La conclusione dell’analisi di Rodotà è che, stante la situazione attuale, non è detto che si possa realizzare una forza strutturata per rappresentare a livello politico le forze della protesta della società civile; egli infatti non è “sicuro che ci siano tutte le condizioni per fare questo passo, in particolare nella direzione di un partito o di liste elettorali”. Tuttavia, in sintonia con la posizione di Flores, Rodotà propone che si lavori perché ci si doti di un’organizzazione leggera: per tenere un’anagrafe delle realtà sociali mobilitabili, per fare circolare l’informazione, e per cominciare a costruire in modo decentrato proposte su tutte le questioni che sinora hanno motivato il coinvolgimento della società civile nelle lotte di protesta.
A conclusione del dibattito sorge spontanea la propensione a condividere l’analisi di Rodotà; anch’essa tuttavia non va esente da alcune riserve, riguardanti soprattutto le forme ed i tempi necessari per ricondurre in un programma unitario le diverse questioni che sinora hanno giustificato la protesta. Nel corso della sua analisi, Rodotà ricorda il diverso modo di fare politica da parte dei partiti della sinistra (in particolare, di quello nelle cui fila sedeva in Parlamento), riconducibile al fatto che negli anni Settanta quei partiti svolgevano un’attività politica relazionata ai dati reali della società. Quei partiti – non solo negli anni Settanta, ma a partire dagli anni Sessanta – hanno rinnovato la società italiana perché disponevano di un progetto sociale e di un quadro istituzionale perfettamente coerenti l’uno rispetto all’altro; ed è questa la ragione per cui hanno potuto realizzare la modernizzazione del paese ed una crescente equità distributiva.

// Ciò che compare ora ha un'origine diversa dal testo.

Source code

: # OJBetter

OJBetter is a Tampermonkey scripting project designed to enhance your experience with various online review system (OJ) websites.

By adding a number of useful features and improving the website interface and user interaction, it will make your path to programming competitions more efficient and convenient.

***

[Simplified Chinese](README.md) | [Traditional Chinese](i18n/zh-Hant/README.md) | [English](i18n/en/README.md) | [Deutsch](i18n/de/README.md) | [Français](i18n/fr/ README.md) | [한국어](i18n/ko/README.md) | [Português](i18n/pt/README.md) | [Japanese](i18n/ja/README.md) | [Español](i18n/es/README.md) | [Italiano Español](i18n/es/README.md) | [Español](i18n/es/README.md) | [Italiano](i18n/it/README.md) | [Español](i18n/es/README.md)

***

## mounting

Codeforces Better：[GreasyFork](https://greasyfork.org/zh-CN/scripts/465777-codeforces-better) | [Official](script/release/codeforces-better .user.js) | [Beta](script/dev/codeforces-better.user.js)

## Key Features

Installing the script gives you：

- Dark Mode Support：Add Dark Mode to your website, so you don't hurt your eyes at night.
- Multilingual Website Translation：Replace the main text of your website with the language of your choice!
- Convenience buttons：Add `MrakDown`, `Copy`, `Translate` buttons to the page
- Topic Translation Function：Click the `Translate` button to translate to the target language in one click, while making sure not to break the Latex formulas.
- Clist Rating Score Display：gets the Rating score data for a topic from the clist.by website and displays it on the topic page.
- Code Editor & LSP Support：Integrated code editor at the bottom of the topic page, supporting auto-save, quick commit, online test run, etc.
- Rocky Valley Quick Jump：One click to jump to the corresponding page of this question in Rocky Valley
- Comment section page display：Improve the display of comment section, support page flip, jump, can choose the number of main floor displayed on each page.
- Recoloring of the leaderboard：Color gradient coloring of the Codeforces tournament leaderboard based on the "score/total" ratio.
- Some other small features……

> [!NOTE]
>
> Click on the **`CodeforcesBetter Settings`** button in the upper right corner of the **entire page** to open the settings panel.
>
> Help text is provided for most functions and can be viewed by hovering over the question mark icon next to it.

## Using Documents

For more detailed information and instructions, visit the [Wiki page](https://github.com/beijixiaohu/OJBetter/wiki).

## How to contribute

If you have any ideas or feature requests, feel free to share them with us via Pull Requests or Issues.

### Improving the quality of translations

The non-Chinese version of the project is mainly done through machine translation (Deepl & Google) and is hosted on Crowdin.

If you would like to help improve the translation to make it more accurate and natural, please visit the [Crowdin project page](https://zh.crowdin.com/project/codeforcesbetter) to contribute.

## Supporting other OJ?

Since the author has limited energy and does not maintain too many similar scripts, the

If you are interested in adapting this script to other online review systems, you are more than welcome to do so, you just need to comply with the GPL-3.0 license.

Ma a partire dalla fine degli anni Settanta le dirigenze di quei partiti hanno incominciato a perdere contatto con i cambiamenti della realtà, non solo nazionale, trascurando i corrispondenti cambiamenti che avvenivano nelle loro basi sociali di riferimento e privilegiando i problemi istituzionali, la cui considerazione spesso non aveva nulla a che fare con i problemi sociali per la cui soluzione quella dei problemi istituzionali veniva invocata.

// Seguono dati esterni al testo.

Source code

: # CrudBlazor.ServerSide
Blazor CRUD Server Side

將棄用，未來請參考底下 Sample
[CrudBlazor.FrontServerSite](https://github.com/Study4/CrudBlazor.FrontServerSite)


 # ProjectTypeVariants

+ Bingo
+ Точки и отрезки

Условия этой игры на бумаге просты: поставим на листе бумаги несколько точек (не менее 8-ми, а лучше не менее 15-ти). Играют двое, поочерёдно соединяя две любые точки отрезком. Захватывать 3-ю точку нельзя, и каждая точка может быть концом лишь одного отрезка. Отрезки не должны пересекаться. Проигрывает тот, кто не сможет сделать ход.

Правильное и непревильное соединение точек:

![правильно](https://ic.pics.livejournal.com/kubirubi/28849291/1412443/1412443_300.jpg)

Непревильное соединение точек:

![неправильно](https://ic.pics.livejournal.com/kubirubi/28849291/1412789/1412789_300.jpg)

E’ a partire da quello smarrimento del reale che è nato tutto il seguito: fine della prima Repubblica, smantellamento dell’economia mista, crisi del Welfare State, riforme confuse della Costituzione, “grillismo”, “renzismo” e così via. E’ di ciò che si deve tener conto, per pervenire alla elaborazione di un progetto sociale che – oltre a recepire le istanze sinora alla base delle lotte della società civile – sappia anche indicare il verso delle riforme istituzionali eventualmente necessarie. Per raggiungere questo obiettivo, forse non saranno sufficienti le linee indicate da Rodotà, ma qualche sforzo innovativo e creativo e qualche tempo in più per dare una rappresentanza politica reale ad una protestatarismo casuale ed emotivo. E sin tanto che non si perverrà all’elaborazione di un nuovo progetto sociale e alla prefigurazione di quanto potrebbe essere necessario a livello istituzionale, qualsiasi iniziativa volta a garantire una rappresentanza politica alla protesta della società civile è destinata a tradursi in un sicuro nulla di fatto.